Emerging growth company
If an emerging growth company, indicate by check mark if the registrant has elected not to use the extended transition period for complying with any new or revised financial accounting standards provided pursuant to Section 13(a) of the Exchange Act. ☐
Item 5.02 Departure of Directors or Certain Officers; Election of Directors; Appointment of Certain Officers; Compensatory Arrangements of Certain Officers.
On February 24, 2026, Mary McDowell notified the Board of Directors (the "Board") of TechTarget, Inc. (the "Company") of her intent to resign as the Chair of the Board and as a director, effective as of February 27, 2026. The decision of Ms. McDowell to resign from the Board was not the result of any disagreement between Ms. McDowell and the Company, its management, the Board or any committee thereof, or with respect to any matter relating to the Company’s operations, policies, or practices. The Company and the Board sincerely thank Ms. McDowell for her invaluable contributions to the Company.
In connection with Ms. McDowell's resignation, Patrick Martell, the Chief Executive of Informa Markets and Chief Operating Officer of Informa PLC, was nominated by Informa PLC, in accordance with its rights under that certain Stockholder's Agreement dated December 2, 2024 by and among the Company, Informa PLC, and Informa US Holdings Limited, and elected by the Board to serve as a director and the Chair of the Board, effective March 1, 2026.
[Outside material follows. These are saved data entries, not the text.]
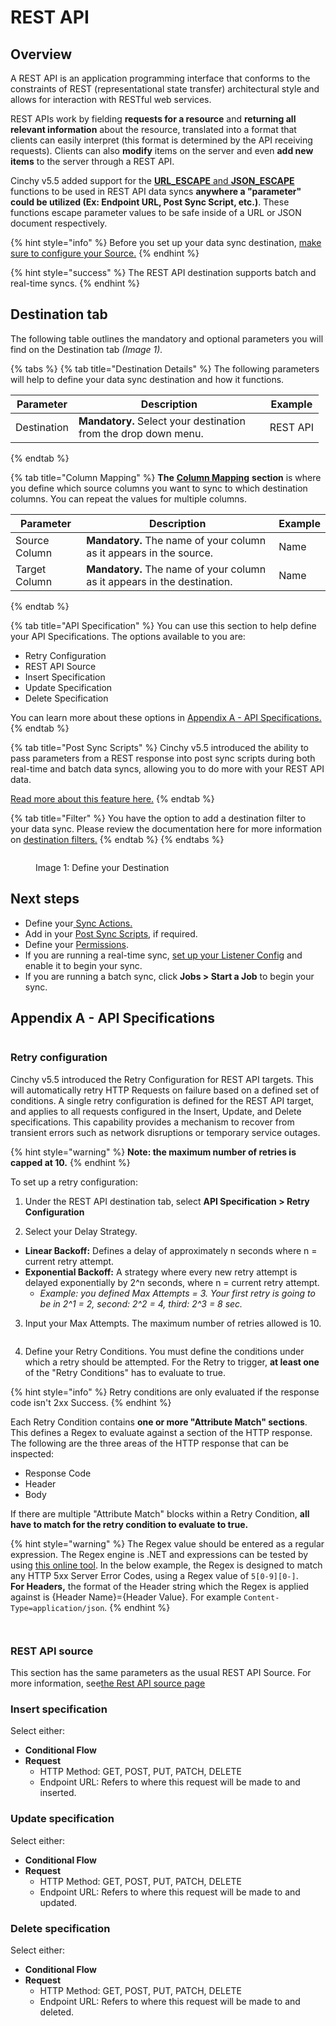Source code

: # REST API

## Overview

A REST API is an application programming interface that conforms to the constraints of REST (representational state transfer) architectural style and allows for interaction with RESTful web services.

REST APIs work by fielding **requests for a resource** and **returning all relevant information** about the resource, translated into a format that clients can easily interpret (this format is determined by the API receiving requests). Clients can also **modify** items on the server and even **add new items** to the server through a REST API.

Cinchy v5.5 added support for the [**URL\_ESCAPE** and **JSON\_ESCAPE**](../../cql/the-basics-of-cql/cinchy-supported-functions/connections-functions.md) functions to be used in REST API data syncs **anywhere a "parameter" could be utilized (Ex: Endpoint URL, Post Sync Script, etc.)**. These functions escape parameter values to be safe inside of a URL or JSON document respectively.

{% hint style="info" %}
Before you set up your data sync destination, [make sure to configure your Source.](../supported-data-sync-sources/)
{% endhint %}

{% hint style="success" %}
The REST API destination supports batch and real-time syncs.
{% endhint %}

## Destination tab

The following table outlines the mandatory and optional parameters you will find on the Destination tab _(Image 1)._

{% tabs %}
{% tab title="Destination Details" %}
The following parameters will help to define your data sync destination and how it functions.

<table><thead><tr><th>Parameter</th><th width="289.66666666666663">Description</th><th>Example</th></tr></thead><tbody><tr><td>Destination</td><td><strong>Mandatory.</strong> Select your destination from the drop down menu.</td><td>REST API</td></tr></tbody></table>
{% endtab %}

{% tab title="Column Mapping" %}
**The** [**Column Mapping**](../building-data-syncs/columns-and-mappings/#3.-column-mappings) **section** is where you define which source columns you want to sync to which destination columns. You can repeat the values for multiple columns.

| Parameter     | Description                                                              | Example |
| ------------- | ------------------------------------------------------------------------ | ------- |
| Source Column | **Mandatory.** The name of your column as it appears in the source.      | Name    |
| Target Column | **Mandatory.** The name of your column as it appears in the destination. | Name    |
{% endtab %}

{% tab title="API Specification" %}
You can use this section to help define your API Specifications. The options available to you are:

* Retry Configuration
* REST API Source
* Insert Specification
* Update Specification
* Delete Specification

You can learn more about these options in [Appendix A - API Specifications.](rest-api.md#appendix-a-api-specifications)
{% endtab %}

{% tab title="Post Sync Scripts" %}
Cinchy v5.5 introduced the ability to pass parameters from a REST response into post sync scripts during both real-time and batch data syncs, allowing you to do more with your REST API data.

[Read more about this feature here.](../building-data-syncs/advanced-settings/post-sync-scripts.md)
{% endtab %}

{% tab title="Filter" %}
You have the option to add a destination filter to your data sync. Please review the documentation here for more information on [destination filters.](../building-data-syncs/advanced-settings/filters.md#target-filters)
{% endtab %}
{% endtabs %}

<figure><img src="../../.gitbook/assets/image (272).png" alt=""><figcaption><p>Image 1: Define your Destination</p></figcaption></figure>

## Next steps

* Define your[ ](../building-data-syncs/sync-actions.md)[Sync Actions.](../building-data-syncs/sync-actions.md)
* Add in your [Post Sync Scripts](../building-data-syncs/advanced-settings/post-sync-scripts.md), if required.
* Define your [Permissions](../building-data-syncs/#2.-create-a-data-sync-configuration).
* If you are running a real-time sync, [set up your Listener Config](../supported-real-time-sync-stream-sources/) and enable it to begin your sync.
* If you are running a batch sync, click **Jobs > Start a Job** to begin your sync.

## Appendix A - API Specifications

<figure><img src="../../.gitbook/assets/image (394).png" alt=""><figcaption></figcaption></figure>

### Retry configuration

Cinchy v5.5 introduced the Retry Configuration for REST API targets. This will automatically retry HTTP Requests on failure based on a defined set of conditions. A single retry configuration is defined for the REST API target, and applies to all requests configured in the Insert, Update, and Delete specifications. This capability provides a mechanism to recover from transient errors such as network disruptions or temporary service outages.

{% hint style="warning" %}
**Note: the maximum number of retries is capped at 10.**
{% endhint %}

To set up a retry configuration:

1. Under the REST API destination tab, select **API Specification > Retry Configuration**

2. Select your Delay Strategy.

* **Linear Backoff:** Defines a delay of approximately n seconds where n = current retry attempt.
* **Exponential Backoff:** A strategy where every new retry attempt is delayed exponentially by 2^n seconds, where n = current retry attempt.
  * _Example: you defined Max Attempts = 3. Your first retry is going to be in 2^1 = 2, second: 2^2 = 4, third: 2^3 = 8 sec._

3. Input your Max Attempts. The maximum number of retries allowed is 10.

<figure><img src="../../.gitbook/assets/image (441).png" alt=""><figcaption></figcaption></figure>

4. Define your Retry Conditions. You must define the conditions under which a retry should be attempted. For the Retry to trigger, **at least one** of the "Retry Conditions" has to evaluate to true.

{% hint style="info" %}
Retry conditions are only evaluated if the response code isn't 2xx Success.
{% endhint %}

Each Retry Condition contains **one or more "Attribute Match" sections**. This defines a Regex to evaluate against a section of the HTTP response. The following are the three areas of the HTTP response that can be inspected:

* Response Code
* Header
* Body

If there are multiple "Attribute Match" blocks within a Retry Condition, **all have to match for the retry condition to evaluate to true.**

{% hint style="warning" %}
The Regex value should be entered as a regular expression. The Regex engine is .NET and expressions can be tested by using [this online tool](http://regexstorm.net/tester). In the below example, the Regex is designed to match any HTTP 5xx Server Error Codes, using a Regex value of `5[0-9][0-]`.
\
**For Headers,** the format of the Header string which the Regex is applied against is {Header Name}={Header Value}. For example `Content-Type=application/json`.
{% endhint %}

<figure><img src="../../.gitbook/assets/image (423).png" alt=""><figcaption></figcaption></figure>

<figure><img src="../../.gitbook/assets/image (399).png" alt=""><figcaption></figcaption></figure>

### REST API source

This section has the same parameters as the usual REST API Source. For more information, see[the Rest API source page](../supported-data-sync-sources/rest-api.md)

### **Insert specification**

Select either:

* **Conditional Flow**
* **Request**
  * HTTP Method: GET, POST, PUT, PATCH, DELETE
  * Endpoint URL: Refers to where this request will be made to and inserted.

### **Update specification**

Select either:

* **Conditional Flow**
* **Request**
  * HTTP Method: GET, POST, PUT, PATCH, DELETE
  * Endpoint URL: Refers to where this request will be made to and updated.

### **Delete specification**

Select either:

* **Conditional Flow**
* **Request**
  * HTTP Method: GET, POST, PUT, PATCH, DELETE
  * Endpoint URL: Refers to where this request will be made to and deleted.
The Company expects to enter into the Company's standard director indemnification agreement with Mr. Martell. In connection with his appointment as a director and the Chair of the Board, Mr. Patrick is not entitled to compensation under the Company’s 2026 non-employee director compensation plan.
Item 7.01 Regulation FD Disclosure.
On February 27, 2026, the Company issued a press release announcing Ms. McDowell's resignation and the appointment of Mr. Martell. A copy of the press release is furnished as Exhibit 99.1 to this Current Report on Form 8-K and is incorporated by reference herein. The exhibit furnished under Item 7.01 of this Current Report on Form 8-K shall not be deemed to be “filed” for purposes of Section 18 of the Securities Exchange Act of 1934, as amended (the “Exchange Act”), or otherwise subject to the liabilities of that section, nor shall it be deemed incorporated by reference in any filing under the Exchange Act or the Securities Act of 1933, as amended, regardless of any general incorporation language in such filing.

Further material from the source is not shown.